Neely felt her own cheeks glow, and she sagged deeper into the seat with a soft but long- suffering sigh. "Now what are we going to wait for? Our golden anniversary?"

Aidan laughed, and the sound was rich and masculine, causing Neely to want her husband that much more. "That or the first wide spot in the road," he teased. "Whichever turns up soonest. Great Scot, woman, did you think I was going to fling you into the sheets the moment we stepped over the threshold and have my way with you, right there in the steak-house parking lot?"

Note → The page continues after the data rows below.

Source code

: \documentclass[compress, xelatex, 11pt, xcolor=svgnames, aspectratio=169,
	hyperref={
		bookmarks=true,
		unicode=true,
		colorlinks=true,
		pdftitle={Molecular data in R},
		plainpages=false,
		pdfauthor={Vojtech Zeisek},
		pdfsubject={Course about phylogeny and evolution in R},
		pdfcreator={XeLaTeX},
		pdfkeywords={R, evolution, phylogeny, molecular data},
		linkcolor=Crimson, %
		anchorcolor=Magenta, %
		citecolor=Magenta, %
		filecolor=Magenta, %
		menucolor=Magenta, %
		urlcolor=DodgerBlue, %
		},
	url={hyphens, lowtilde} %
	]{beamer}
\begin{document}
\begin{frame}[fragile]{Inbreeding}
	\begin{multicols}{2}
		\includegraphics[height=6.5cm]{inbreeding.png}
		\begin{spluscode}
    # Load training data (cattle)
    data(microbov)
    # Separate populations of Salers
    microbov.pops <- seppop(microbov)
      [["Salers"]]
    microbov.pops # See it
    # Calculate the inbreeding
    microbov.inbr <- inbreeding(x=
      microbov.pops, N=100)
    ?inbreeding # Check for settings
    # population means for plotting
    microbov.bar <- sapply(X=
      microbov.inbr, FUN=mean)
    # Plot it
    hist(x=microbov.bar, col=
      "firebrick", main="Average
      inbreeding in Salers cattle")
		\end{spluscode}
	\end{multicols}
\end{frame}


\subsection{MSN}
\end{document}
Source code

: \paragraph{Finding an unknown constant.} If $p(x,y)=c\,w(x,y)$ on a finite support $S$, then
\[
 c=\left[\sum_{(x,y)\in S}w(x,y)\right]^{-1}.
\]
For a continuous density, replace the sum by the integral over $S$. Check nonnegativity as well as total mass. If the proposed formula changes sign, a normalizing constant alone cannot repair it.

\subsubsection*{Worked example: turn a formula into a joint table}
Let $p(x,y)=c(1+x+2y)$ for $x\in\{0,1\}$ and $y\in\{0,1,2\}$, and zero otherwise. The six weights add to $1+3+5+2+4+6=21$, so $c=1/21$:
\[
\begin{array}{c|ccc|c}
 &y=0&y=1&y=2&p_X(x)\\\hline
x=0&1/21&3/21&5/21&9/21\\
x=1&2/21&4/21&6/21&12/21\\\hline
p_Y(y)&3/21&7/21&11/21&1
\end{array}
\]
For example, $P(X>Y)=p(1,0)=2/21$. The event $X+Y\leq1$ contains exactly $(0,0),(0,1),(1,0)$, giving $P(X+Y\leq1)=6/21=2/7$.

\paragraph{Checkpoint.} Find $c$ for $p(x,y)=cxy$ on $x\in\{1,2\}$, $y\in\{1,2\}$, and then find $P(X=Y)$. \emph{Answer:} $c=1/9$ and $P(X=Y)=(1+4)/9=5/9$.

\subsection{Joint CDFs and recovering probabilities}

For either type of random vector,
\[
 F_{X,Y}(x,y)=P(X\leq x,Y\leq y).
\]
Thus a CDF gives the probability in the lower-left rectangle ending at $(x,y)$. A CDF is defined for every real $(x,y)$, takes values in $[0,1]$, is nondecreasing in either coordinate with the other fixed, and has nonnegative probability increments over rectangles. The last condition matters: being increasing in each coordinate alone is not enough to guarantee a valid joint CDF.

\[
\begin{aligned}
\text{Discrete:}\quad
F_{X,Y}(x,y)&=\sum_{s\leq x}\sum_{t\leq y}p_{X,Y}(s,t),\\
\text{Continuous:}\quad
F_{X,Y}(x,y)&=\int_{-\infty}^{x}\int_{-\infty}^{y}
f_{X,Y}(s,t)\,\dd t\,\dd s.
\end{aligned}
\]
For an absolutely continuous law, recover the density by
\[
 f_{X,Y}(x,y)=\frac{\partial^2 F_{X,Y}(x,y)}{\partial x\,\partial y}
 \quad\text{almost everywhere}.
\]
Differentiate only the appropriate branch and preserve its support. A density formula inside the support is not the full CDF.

This time Neely laughed, too; but her blush deepened, and she reached across to give her husband a playful slap on the arm. Then she squirmed in her seat and said, "Are we there yet?"

An hour later Aidan brought the RV to a stop at the edge of a sun-splashed meadow.

Then he came around to open Neely's door and help her out.

She had looked forward to being alone with her husband, yearned for it, in fact, but now that the time had arrived, Neely suddenly felt shy. "Here?" she whispered.

Aidan laid a hand to either side of her face and kissed her lightly, and much too briefly.

"Here," he confirmed. "Look at the way the sun slants between those trees over there.

There's something cathedral-like about the place."

He was right, but Neely suspected the reverence they both felt came from their own hearts, rather than from the landscape around them.